Mielle Organics’ new Rice Water and Aloe collection. 

“Diversity and inclusion and representation and all those nice buzzwords, they in themselves don’t lead to changing the power relationships,” he continued. “If the bank has all the power and one gets through, what about all the other ones?”

The aim with the new banking initiative, which will connect entrepreneurs with financing from a Black-owned national bank (Huggins believes Black entrepreneurs can do more to help themselves within the community, a nod to the formerly flourishing Black Wall Street model) is to get the economic playing field leveled in a way that sustains. Because, based on other insight from the survey, the commitments made in the wake of George Floyd’s murder may not.
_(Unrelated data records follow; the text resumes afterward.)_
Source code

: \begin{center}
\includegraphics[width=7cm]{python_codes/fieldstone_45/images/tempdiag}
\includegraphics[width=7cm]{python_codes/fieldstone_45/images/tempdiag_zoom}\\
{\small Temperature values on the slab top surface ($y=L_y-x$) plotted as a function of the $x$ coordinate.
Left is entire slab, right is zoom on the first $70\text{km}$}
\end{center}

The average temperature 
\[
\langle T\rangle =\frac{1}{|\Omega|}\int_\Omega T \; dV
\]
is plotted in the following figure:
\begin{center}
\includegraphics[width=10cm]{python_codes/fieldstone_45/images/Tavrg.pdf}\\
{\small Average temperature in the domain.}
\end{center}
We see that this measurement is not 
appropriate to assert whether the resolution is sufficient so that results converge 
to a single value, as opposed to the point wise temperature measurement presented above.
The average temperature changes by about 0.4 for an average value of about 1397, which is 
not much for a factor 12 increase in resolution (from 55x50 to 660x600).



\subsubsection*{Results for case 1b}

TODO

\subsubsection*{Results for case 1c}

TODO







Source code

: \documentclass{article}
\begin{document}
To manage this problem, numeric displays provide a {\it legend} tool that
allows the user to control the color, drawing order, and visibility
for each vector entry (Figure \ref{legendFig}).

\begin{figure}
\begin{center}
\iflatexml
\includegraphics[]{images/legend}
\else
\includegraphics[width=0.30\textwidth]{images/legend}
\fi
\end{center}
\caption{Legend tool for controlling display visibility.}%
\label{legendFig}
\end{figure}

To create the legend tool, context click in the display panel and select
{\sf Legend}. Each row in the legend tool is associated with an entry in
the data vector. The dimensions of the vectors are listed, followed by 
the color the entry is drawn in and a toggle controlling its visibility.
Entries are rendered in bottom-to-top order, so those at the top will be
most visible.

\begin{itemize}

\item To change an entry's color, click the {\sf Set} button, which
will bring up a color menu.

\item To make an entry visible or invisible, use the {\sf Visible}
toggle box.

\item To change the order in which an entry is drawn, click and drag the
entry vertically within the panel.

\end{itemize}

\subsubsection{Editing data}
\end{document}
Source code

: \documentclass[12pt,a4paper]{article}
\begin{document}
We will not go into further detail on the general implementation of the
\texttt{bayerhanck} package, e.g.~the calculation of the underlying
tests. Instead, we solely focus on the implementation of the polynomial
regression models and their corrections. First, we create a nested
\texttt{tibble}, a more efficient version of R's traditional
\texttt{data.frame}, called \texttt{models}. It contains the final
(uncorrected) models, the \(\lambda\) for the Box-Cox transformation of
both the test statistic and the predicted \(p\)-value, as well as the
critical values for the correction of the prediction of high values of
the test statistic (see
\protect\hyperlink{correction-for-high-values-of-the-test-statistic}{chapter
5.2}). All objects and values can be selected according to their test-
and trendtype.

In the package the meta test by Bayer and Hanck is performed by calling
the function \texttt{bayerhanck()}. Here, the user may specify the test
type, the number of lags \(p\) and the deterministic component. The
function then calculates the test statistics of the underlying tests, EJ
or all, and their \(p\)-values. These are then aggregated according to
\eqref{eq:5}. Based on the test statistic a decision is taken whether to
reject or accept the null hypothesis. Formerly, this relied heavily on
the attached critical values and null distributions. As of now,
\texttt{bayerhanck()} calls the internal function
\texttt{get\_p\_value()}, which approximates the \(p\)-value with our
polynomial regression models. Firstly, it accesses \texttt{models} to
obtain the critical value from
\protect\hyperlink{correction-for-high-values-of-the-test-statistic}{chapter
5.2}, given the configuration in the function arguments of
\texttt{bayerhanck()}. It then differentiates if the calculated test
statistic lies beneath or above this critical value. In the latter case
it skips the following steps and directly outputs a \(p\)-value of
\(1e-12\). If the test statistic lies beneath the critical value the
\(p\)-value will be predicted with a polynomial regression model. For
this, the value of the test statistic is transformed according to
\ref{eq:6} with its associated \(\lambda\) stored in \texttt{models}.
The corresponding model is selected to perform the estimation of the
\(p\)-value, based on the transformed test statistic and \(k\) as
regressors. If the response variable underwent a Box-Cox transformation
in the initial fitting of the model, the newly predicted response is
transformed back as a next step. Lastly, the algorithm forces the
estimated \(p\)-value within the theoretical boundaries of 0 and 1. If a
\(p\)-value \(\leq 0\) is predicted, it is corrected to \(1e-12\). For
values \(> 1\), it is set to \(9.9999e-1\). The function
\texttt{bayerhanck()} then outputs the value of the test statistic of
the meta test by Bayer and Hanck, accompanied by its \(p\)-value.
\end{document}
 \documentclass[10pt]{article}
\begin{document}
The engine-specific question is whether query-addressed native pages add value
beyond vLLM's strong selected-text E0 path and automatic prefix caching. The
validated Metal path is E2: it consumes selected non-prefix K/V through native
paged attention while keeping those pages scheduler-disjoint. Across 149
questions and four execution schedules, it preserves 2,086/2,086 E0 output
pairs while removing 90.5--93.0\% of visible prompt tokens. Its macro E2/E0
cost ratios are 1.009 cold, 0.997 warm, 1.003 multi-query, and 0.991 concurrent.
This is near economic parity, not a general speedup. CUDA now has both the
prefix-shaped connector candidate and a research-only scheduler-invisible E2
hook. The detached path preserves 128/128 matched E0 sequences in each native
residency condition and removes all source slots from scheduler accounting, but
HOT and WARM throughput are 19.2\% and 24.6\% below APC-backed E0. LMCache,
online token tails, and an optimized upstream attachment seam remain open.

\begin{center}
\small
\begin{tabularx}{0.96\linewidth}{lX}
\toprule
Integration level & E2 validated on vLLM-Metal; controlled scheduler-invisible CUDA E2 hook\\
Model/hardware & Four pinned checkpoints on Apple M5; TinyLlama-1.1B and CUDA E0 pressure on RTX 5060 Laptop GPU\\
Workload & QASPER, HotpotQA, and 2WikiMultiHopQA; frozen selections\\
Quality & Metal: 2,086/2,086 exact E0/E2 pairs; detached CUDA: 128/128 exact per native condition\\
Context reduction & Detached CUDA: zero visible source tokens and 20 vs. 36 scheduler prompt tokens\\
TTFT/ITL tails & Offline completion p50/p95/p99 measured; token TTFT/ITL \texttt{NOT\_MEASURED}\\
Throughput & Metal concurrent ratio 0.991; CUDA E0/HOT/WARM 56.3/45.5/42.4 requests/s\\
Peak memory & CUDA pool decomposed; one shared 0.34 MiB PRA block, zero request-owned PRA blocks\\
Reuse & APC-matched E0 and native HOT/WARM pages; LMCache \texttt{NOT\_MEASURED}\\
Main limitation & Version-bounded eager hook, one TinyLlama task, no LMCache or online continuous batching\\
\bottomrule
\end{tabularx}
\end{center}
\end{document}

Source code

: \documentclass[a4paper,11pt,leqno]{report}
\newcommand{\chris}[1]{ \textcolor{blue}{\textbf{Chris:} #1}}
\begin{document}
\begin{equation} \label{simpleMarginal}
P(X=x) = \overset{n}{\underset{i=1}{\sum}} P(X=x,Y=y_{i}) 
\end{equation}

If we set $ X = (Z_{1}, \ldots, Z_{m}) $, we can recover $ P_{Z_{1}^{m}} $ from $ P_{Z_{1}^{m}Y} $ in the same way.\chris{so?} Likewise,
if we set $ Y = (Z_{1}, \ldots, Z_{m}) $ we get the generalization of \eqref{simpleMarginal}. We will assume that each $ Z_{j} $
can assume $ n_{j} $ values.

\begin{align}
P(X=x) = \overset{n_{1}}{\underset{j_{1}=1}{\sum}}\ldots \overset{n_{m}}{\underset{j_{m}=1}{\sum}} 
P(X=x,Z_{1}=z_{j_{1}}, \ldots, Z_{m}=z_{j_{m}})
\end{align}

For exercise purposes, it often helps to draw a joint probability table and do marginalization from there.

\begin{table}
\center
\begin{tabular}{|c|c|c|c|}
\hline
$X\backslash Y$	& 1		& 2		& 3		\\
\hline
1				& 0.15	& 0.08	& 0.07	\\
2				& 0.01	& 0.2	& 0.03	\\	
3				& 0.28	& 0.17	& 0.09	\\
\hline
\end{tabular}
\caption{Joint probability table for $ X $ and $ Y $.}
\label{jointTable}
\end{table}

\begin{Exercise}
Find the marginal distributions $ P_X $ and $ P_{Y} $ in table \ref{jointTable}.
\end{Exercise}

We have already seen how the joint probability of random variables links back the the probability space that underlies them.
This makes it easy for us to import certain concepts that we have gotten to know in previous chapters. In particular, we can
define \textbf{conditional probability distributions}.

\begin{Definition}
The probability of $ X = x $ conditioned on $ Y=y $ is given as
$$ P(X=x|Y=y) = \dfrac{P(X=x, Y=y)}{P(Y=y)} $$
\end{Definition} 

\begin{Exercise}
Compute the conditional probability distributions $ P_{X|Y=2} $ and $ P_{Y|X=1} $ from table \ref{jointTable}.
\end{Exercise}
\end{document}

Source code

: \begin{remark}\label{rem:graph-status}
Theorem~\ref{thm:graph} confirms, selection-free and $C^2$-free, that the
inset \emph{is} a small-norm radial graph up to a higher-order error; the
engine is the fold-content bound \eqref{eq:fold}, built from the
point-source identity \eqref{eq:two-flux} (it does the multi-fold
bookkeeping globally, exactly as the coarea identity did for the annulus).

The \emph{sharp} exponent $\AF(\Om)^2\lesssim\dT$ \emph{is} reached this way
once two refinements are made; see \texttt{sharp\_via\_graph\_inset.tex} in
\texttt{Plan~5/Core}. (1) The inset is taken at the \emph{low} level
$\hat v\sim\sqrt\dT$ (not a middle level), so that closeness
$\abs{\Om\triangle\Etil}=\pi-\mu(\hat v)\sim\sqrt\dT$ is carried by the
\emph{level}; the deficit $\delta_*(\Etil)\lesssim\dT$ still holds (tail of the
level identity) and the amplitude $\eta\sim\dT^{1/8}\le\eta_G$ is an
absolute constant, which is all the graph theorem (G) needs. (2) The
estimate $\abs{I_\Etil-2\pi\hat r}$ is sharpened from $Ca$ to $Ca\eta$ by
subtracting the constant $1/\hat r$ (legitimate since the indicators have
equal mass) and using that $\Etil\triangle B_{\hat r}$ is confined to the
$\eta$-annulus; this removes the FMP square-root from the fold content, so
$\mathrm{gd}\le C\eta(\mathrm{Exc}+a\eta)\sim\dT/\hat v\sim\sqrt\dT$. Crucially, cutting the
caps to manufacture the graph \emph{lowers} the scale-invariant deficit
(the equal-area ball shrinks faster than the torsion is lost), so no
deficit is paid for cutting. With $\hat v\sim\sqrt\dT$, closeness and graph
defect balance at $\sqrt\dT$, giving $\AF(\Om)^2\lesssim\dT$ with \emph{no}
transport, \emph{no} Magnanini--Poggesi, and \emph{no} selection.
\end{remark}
“The fact that the general market reported that the George Floyd/#BlackLivesMatter protests and resulting calls for economic equity impacted their thinking (86 percent said yes) is excellent, and they are also aware that Black and Latinx consumers overindex in beauty purchasing and product usage (88 percent said yes) which is a huge business opportunity if not an under-met need,” Carslon said. “The wake-up call is that the general market panel said they reported that they were ‘unsure’ at 57 percent that long-lasting, substantive economic change/economic effects will come about, and a little over 10 percent flatly saying ‘no’ they don’t think things will change.”

That data begs the question, as the survey notes: “If general market professionals working for the largest global beauty companies recognize the dominant purchasing power of the Black and Latinx consumers they serve, yet are so unsure about making systemic change for them, when will the beauty industry at large ever take action?”

Certainly, it’s an answer that remains unclear and a situation that’s still very much evolving. But one consensus emerging in light of the disparities in the survey findings and among the cohort undertaking the research was, as Carlson said quoting a survey respondent (and in what she called one of her own “aha moments”), “It just doesn’t help for white people to say what Black and brown people need.”